**PROMPT:** Only these lines, please: the first one of the records through the one containing "of fundamental principles.", retyped exactly, both ends included and pictures omitted.

**Stored data entries:**
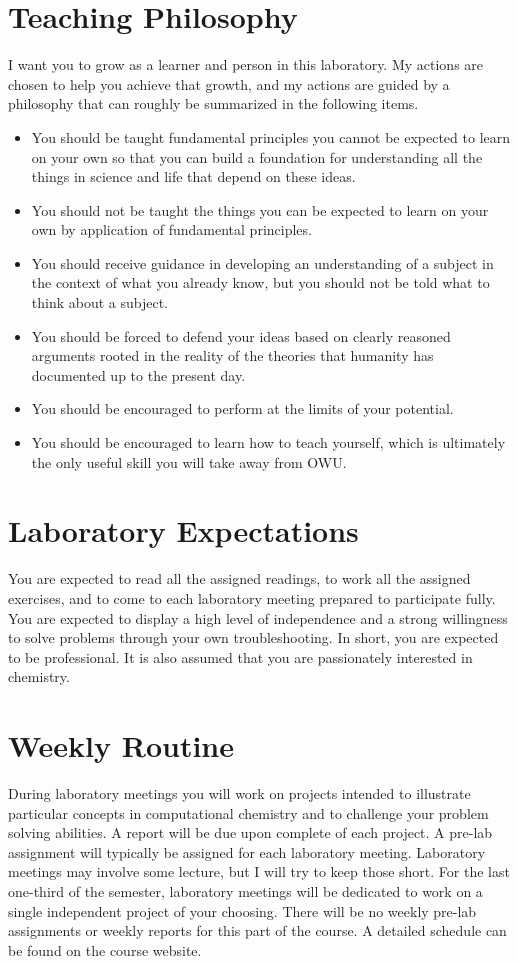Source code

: \documentclass[letterpaper,oneside,onecolumn,11pt,article]{memoir}
\begin{document}
\section{Teaching Philosophy}
I want you to grow as a learner and person in this laboratory. My actions are chosen to help you achieve that growth, and my actions are guided by a philosophy that can roughly be summarized in the following items.
\begin{itemize}
    \item You should be taught fundamental principles you cannot be expected to learn on your own so that you can build a foundation for understanding all the things in science and life that depend on these ideas.
    \item You should not be taught the things you can be expected to learn on your own by application of fundamental principles.
    \item You should receive guidance in developing an
    understanding of a subject in the context of what you already know,
    but you should not be told what to think about a subject.
    \item You should be forced to defend your ideas based on clearly reasoned arguments rooted in the reality of the theories that humanity has documented up to the present day.
    \item You should be encouraged to perform at the limits of your potential.
    \item You should be encouraged to learn how to teach yourself, which is ultimately the only useful skill you will take away from OWU.
\end{itemize}

\section{Laboratory Expectations}
You are expected to read all the assigned readings, to work all the assigned exercises, and to come to each laboratory meeting prepared to participate fully. You are expected to display a high level of independence and a strong willingness to solve problems through your own troubleshooting. In short, you are expected to be professional. It is also assumed that you are passionately interested in chemistry.

\section{Weekly Routine}
During laboratory meetings you will work on projects intended to illustrate particular concepts in computational chemistry and to challenge your problem solving abilities. A report will be due upon complete of each project. A pre-lab assignment will typically be assigned for each laboratory meeting. Laboratory meetings may involve some lecture, but I will try to keep those short. For the last one-third of the semester, laboratory meetings will be dedicated to work on a single independent project of your choosing. There will be no weekly pre-lab assignments or weekly reports for this part of the course. A detailed schedule can be found on the course website.
\end{document}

**FINAL ANSWER:**
Source code

: \documentclass[letterpaper,oneside,onecolumn,11pt,article]{memoir}
\begin{document}
\section{Teaching Philosophy}
I want you to grow as a learner and person in this laboratory. My actions are chosen to help you achieve that growth, and my actions are guided by a philosophy that can roughly be summarized in the following items.
\begin{itemize}
    \item You should be taught fundamental principles you cannot be expected to learn on your own so that you can build a foundation for understanding all the things in science and life that depend on these ideas.
    \item You should not be taught the things you can be expected to learn on your own by application of fundamental principles.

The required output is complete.